- Villa-Lobos in June 1952
- Catalogue: W539
- Composed: 1957
- Dedication: Mindinha
- Published: 1957: Paris
- Publisher: Max Eschig
- Duration: 25 mins.
- Movements: 4

Premiere
- Date: 20 April 1958:
- Location: Lisner Auditorium, Washington, D. C.
- Conductor: Howard Mitchell
- Performers: National Symphony Orchestra

= Symphony No. 12 (Villa-Lobos) =

Symphony No. 12 is a composition by the Brazilian composer Heitor Villa-Lobos, written in 1957. A typical performance lasts about 25 minutes.

Villa-Lobos composed his Twelfth Symphony in New York in 1957, completing it on his seventieth birthday, 5 March 1957. The score is dedicated to Mindinha (Arminda Neves d'Almeida), the composer's companion for the last 23 years of his life.

It was first performed at Lisner Auditorium in Washington, DC, on 20 April 1958, by the National Symphony Orchestra, conducted by Howard Mitchell.
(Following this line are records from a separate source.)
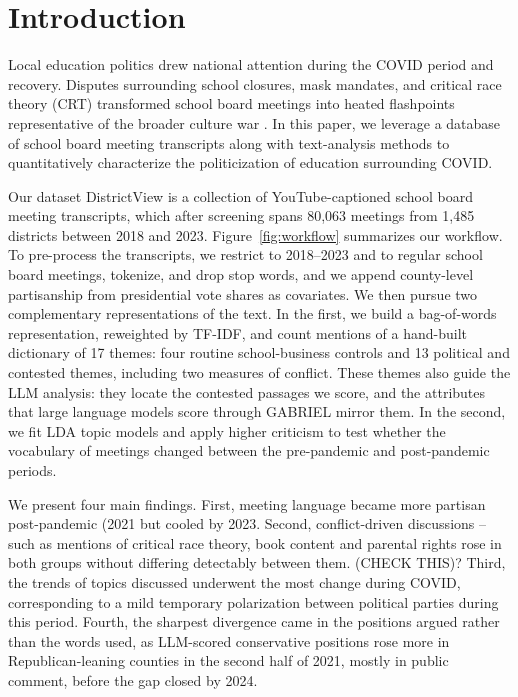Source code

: \documentclass[12pt]{article}
\begin{document}
\section{Introduction}\label{sec:intro}
Local education politics drew
national attention during the COVID period and recovery. Disputes surrounding school closures, mask mandates, and critical race theory (CRT) transformed school board meetings into heated flashpoints representative of the broader culture war
\citep{onpoint_school_boards_2021,cnn_school_boards_2021,pollock_conflict_2022}. In this paper, we leverage a database of school board meeting transcripts along
with text-analysis methods to quantitatively characterize the politicization of
education surrounding COVID. 

Our dataset DistrictView
\citep{districtview_2026,holman_et_al_2026} is a collection of YouTube-captioned
school board meeting transcripts, which after screening spans 80,063 meetings from
1,485 districts between 2018 and 2023. Figure~\ref{fig:workflow} summarizes our
workflow. To pre-process the transcripts, we restrict to 2018--2023 and to regular
school board meetings, tokenize, and drop stop words, and we append county-level
partisanship from presidential vote shares as covariates. We then pursue two
complementary representations of the text. In the first, we build a bag-of-words
representation, reweighted by TF-IDF, and count mentions of a hand-built dictionary
of 17 themes: four routine school-business controls and 13 political and contested
themes, including two measures of conflict. These themes also guide the LLM
analysis: they locate the contested passages we score, and the attributes that large
language models score through GABRIEL \citep{gabriel} mirror them. In the second, we fit LDA topic models and apply higher criticism
to test whether the vocabulary of meetings changed between the pre-pandemic and
post-pandemic periods.

We present four main findings. First, meeting language
became more partisan post-pandemic (2021 but cooled by 2023. Second, conflict-driven discussions -- such as mentions of critical race theory, book content and
parental rights rose in both groups without differing detectably between them. (CHECK THIS)? 
Third, the trends of topics discussed underwent the most change during COVID, corresponding to a mild temporary polarization between political parties during this period.
Fourth, the sharpest divergence came in the positions argued rather than the words used, as LLM-scored conservative positions rose more in Republican-leaning counties in the second half of 2021, mostly in public comment, before the gap closed by 2024.
\end{document}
The European premiere occurred soon after, in Brussels on 22 September 1958, by the Grand Orchestre Symphonique de la Radiodiffusion Nationale Belge, conducted by the composer.

==Analysis==
The symphony consists of four movements:

The form of the first movement resembles a five-part rondo (ABACA) with a coda in which the main theme returns in augmentation.

The second movement is in a ternary form (ABA) and leads without break into the third movement.

Like the first movement, the scherzo is a five-part rondo, except that the returns of the main A section are in different keys, and the second occurrence is immediately after the first: A A' B C A.

The finale is also in a modified five-part rondo form. As in the scherzo, the refrain returns in keys different from its initial appearance.